= Edwin Dyke =

English clergyman and cricketer

Edwin Francis Dyke (27 September 1842 – 26 August 1919) was an English clergyman and cricketer who played first-class cricket for Cambridge University in 1864 and 1865 and for Marylebone Cricket Club in 1866. He was born in London and died at Maidstone, Kent.

As a cricketer, Dyke was a right-handed lower-order batsman and a left-arm medium pace bowler. It was as a bowler that he made an immediate impression in his only first-class match of 1864: he took 10 Marylebone Cricket Club wickets for 41 runs in the game, including 6 for 14 in the second innings. He was unable to repeat this success in four first-class games for Cambridge in 1865: these included the University match against Oxford University in which he took a single wicket and failed to score in either innings. His single game for MCC in 1866 was his most successful with the bat, with a score of 46 in the second innings.

==Family and career==
Dyke came from a cricketing family: his uncle was Herbert Jenner who captained Cambridge in the first official University match, and the long-lived Herbert Jenner-Fust was a cousin, as was Charles Nepean.
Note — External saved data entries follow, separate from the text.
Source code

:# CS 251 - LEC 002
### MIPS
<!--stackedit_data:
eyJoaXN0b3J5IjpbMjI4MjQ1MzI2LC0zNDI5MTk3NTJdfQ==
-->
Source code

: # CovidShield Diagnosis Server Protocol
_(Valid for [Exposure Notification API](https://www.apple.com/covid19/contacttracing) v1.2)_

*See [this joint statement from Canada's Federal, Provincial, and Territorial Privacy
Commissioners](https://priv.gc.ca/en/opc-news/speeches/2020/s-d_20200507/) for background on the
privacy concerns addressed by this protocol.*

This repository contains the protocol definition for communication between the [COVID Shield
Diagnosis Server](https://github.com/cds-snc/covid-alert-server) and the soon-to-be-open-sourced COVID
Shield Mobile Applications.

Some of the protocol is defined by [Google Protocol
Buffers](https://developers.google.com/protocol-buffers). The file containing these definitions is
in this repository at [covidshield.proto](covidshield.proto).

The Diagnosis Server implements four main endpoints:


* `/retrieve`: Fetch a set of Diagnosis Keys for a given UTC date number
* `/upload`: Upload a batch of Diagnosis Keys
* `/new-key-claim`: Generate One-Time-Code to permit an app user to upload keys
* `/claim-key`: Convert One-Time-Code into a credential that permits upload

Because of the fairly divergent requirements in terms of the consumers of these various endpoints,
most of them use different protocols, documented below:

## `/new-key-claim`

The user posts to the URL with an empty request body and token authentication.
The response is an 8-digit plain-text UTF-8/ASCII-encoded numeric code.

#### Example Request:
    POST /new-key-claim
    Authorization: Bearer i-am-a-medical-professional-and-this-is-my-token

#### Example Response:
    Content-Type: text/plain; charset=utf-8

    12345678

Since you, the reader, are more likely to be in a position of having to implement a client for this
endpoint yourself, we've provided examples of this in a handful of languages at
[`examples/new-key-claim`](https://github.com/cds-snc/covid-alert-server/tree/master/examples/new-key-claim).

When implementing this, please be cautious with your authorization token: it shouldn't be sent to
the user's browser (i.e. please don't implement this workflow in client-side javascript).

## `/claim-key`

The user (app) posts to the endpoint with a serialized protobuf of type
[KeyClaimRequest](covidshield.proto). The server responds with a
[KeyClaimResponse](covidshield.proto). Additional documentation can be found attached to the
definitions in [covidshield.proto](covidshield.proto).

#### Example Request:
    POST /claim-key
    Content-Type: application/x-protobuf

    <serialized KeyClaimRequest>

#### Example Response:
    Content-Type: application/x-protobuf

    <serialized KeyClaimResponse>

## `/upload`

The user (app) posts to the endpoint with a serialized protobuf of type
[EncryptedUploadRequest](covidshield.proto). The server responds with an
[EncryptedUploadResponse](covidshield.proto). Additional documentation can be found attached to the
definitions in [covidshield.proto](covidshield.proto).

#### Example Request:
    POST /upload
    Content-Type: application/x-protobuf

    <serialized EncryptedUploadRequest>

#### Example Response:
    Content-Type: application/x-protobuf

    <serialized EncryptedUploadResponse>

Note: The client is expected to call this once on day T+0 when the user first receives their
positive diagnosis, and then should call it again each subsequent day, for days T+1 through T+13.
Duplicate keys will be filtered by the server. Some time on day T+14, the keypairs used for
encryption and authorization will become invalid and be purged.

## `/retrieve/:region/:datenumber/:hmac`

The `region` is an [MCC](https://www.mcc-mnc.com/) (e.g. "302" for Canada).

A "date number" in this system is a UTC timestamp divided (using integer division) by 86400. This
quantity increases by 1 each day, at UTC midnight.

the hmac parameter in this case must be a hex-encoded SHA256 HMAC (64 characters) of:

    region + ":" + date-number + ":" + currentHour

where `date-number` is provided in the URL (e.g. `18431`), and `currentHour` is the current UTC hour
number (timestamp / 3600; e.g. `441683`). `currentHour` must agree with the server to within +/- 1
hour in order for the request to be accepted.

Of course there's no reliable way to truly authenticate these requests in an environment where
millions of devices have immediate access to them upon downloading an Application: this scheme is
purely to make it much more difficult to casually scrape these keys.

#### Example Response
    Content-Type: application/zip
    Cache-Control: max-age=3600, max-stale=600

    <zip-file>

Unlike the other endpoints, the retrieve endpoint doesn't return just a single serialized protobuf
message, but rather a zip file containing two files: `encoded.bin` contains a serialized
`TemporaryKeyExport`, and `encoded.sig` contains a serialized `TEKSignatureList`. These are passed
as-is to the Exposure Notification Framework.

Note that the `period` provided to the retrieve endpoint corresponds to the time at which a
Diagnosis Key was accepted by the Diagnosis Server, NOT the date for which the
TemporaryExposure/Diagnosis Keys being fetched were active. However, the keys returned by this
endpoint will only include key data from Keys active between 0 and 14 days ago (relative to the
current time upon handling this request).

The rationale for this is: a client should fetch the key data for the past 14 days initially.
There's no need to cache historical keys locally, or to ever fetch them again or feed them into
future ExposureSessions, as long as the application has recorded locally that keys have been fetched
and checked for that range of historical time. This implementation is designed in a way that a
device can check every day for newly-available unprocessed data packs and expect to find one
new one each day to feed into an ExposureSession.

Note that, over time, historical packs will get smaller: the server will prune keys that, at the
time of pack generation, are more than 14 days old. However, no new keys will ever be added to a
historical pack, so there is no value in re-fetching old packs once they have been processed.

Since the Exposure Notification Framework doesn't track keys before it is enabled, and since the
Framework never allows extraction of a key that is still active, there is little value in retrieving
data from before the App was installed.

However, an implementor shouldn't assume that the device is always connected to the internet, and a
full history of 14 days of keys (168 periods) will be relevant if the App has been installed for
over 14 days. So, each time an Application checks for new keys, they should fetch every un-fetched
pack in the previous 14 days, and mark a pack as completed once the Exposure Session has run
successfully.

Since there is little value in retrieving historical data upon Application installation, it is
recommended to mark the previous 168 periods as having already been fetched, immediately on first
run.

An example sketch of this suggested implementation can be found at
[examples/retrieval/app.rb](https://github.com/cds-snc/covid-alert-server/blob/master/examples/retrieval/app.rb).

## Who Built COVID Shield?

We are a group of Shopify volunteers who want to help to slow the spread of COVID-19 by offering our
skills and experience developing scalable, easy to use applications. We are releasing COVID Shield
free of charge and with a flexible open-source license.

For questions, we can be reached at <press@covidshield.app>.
He was educated at Eton College and Trinity Hall, Cambridge.

After graduation, Dyke was ordained in the Church of England; he was a curate at Crayford and West Wickham and then vicar at Orpington before moving to Maidstone from 1883 to 1896. From 1896 to 1916 he was rector of Mersham in Kent and he was an honorary canon of Canterbury Cathedral from 1892 to his death in 1919.